Stored dataset items
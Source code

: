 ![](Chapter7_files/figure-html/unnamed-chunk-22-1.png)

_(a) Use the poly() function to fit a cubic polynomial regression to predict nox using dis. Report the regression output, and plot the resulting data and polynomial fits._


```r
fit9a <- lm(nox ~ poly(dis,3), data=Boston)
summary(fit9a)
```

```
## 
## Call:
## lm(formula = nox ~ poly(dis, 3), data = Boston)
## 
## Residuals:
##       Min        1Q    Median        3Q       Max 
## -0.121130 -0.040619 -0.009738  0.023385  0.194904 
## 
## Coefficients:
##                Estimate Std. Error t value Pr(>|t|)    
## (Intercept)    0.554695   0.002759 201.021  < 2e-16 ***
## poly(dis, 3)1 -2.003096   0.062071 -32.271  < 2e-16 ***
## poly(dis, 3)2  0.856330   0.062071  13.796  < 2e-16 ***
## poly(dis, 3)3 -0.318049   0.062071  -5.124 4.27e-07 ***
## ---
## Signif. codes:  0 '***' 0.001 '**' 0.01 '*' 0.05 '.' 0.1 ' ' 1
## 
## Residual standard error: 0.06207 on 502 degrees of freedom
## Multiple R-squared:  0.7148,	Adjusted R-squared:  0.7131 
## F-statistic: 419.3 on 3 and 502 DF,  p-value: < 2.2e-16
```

* * *

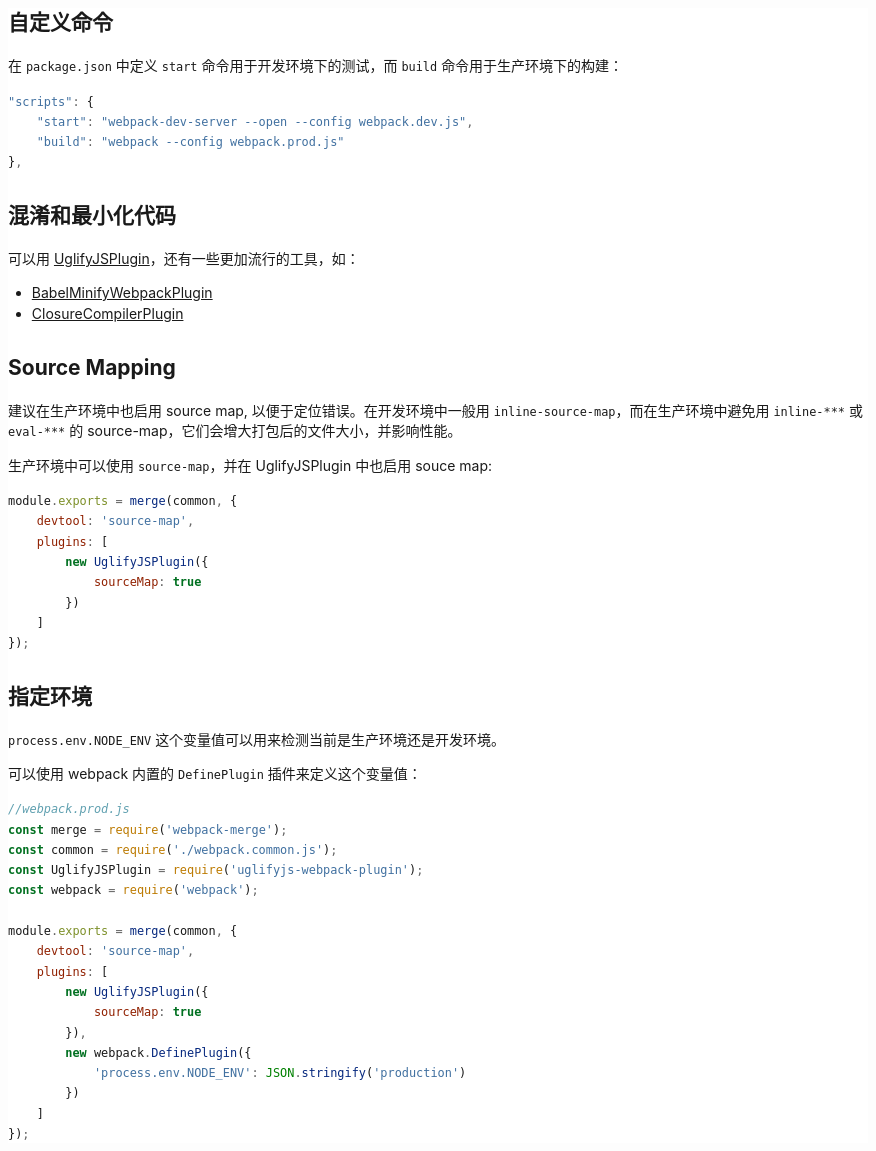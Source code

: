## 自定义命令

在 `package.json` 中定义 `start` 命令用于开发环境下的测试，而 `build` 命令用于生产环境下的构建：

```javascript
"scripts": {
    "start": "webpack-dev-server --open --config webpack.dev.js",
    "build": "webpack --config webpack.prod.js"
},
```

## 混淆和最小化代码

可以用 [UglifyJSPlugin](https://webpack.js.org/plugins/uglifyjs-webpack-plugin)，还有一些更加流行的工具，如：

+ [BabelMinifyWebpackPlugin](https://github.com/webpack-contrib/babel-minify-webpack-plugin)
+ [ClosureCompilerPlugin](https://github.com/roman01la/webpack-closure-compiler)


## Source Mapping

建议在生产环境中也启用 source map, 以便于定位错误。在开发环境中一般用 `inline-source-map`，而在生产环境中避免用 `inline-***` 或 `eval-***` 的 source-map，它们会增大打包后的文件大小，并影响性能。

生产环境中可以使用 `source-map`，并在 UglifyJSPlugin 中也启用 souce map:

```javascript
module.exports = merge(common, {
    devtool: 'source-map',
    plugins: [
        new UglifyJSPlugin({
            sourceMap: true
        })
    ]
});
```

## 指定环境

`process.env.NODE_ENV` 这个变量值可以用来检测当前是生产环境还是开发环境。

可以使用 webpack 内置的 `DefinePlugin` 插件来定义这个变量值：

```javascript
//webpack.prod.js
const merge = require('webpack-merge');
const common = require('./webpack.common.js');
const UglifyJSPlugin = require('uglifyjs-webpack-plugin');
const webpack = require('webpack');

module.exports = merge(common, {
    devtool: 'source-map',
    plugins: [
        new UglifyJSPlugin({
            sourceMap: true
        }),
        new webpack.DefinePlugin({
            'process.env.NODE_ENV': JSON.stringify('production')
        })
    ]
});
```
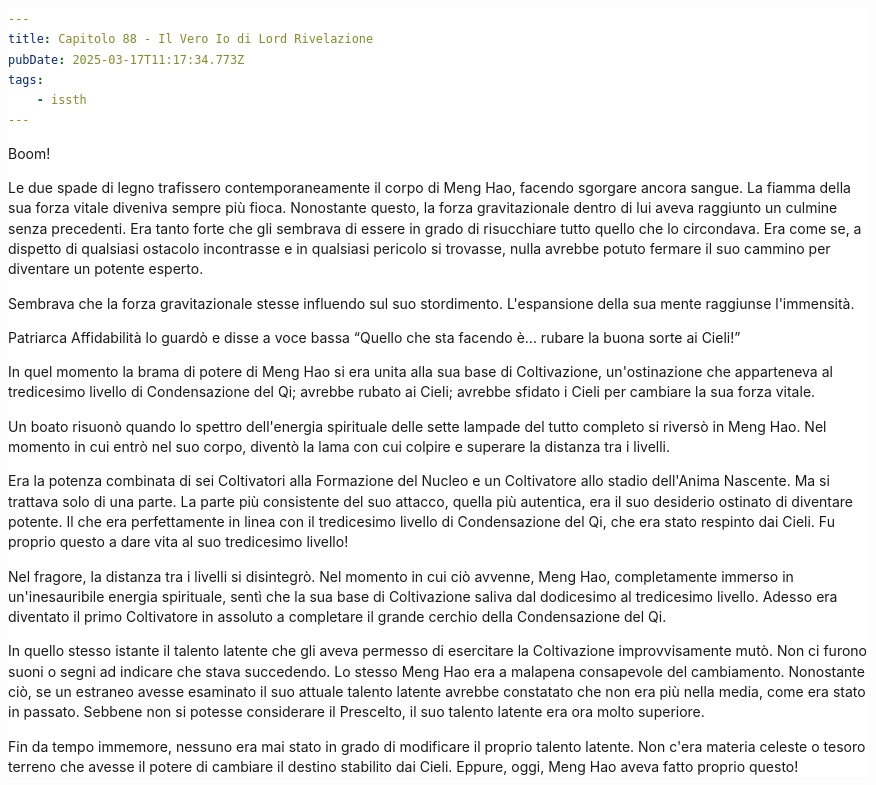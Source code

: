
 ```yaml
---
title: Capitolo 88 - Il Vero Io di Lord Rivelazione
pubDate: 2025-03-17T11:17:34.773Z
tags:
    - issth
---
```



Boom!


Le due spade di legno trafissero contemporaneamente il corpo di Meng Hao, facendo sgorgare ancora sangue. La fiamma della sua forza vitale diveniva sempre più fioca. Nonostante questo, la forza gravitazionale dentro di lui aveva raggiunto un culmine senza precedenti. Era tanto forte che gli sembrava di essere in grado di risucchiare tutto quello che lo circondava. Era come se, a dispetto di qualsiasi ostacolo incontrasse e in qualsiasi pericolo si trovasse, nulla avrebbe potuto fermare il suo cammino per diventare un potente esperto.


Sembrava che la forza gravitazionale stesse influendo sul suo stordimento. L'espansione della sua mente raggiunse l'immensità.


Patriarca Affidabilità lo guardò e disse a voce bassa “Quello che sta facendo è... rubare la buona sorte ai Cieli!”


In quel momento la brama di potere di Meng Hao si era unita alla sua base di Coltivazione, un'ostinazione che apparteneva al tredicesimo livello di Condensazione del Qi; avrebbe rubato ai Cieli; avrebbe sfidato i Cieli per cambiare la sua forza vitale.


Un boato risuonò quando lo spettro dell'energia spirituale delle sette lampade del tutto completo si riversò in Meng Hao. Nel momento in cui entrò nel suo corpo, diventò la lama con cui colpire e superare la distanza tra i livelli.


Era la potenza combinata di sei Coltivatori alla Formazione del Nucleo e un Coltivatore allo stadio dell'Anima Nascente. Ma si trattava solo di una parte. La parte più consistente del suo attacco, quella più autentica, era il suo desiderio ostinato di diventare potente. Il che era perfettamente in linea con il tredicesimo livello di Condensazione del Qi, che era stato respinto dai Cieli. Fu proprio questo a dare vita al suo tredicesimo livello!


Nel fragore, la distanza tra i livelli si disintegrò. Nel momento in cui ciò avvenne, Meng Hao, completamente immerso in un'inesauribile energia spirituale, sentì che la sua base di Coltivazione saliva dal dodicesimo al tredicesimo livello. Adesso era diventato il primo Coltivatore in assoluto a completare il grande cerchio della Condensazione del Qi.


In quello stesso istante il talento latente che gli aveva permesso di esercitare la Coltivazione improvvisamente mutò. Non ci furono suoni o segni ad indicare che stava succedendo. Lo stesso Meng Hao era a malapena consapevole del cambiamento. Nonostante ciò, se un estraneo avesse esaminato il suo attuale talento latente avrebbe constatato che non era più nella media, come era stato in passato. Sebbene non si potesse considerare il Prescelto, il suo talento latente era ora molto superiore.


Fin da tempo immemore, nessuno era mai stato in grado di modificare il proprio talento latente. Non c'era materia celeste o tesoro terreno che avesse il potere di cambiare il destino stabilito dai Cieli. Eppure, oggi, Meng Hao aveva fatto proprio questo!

- Exercise objective: List every line in the records above that contains the word "talento".

- Your solution:
In quello stesso istante il talento latente che gli aveva permesso di esercitare la Coltivazione improvvisamente mutò. Non ci furono suoni o segni ad indicare che stava succedendo. Lo stesso Meng Hao era a malapena consapevole del cambiamento. Nonostante ciò, se un estraneo avesse esaminato il suo attuale talento latente avrebbe constatato che non era più nella media, come era stato in passato. Sebbene non si potesse considerare il Prescelto, il suo talento latente era ora molto superiore.
Fin da tempo immemore, nessuno era mai stato in grado di modificare il proprio talento latente. Non c'era materia celeste o tesoro terreno che avesse il potere di cambiare il destino stabilito dai Cieli. Eppure, oggi, Meng Hao aveva fatto proprio questo!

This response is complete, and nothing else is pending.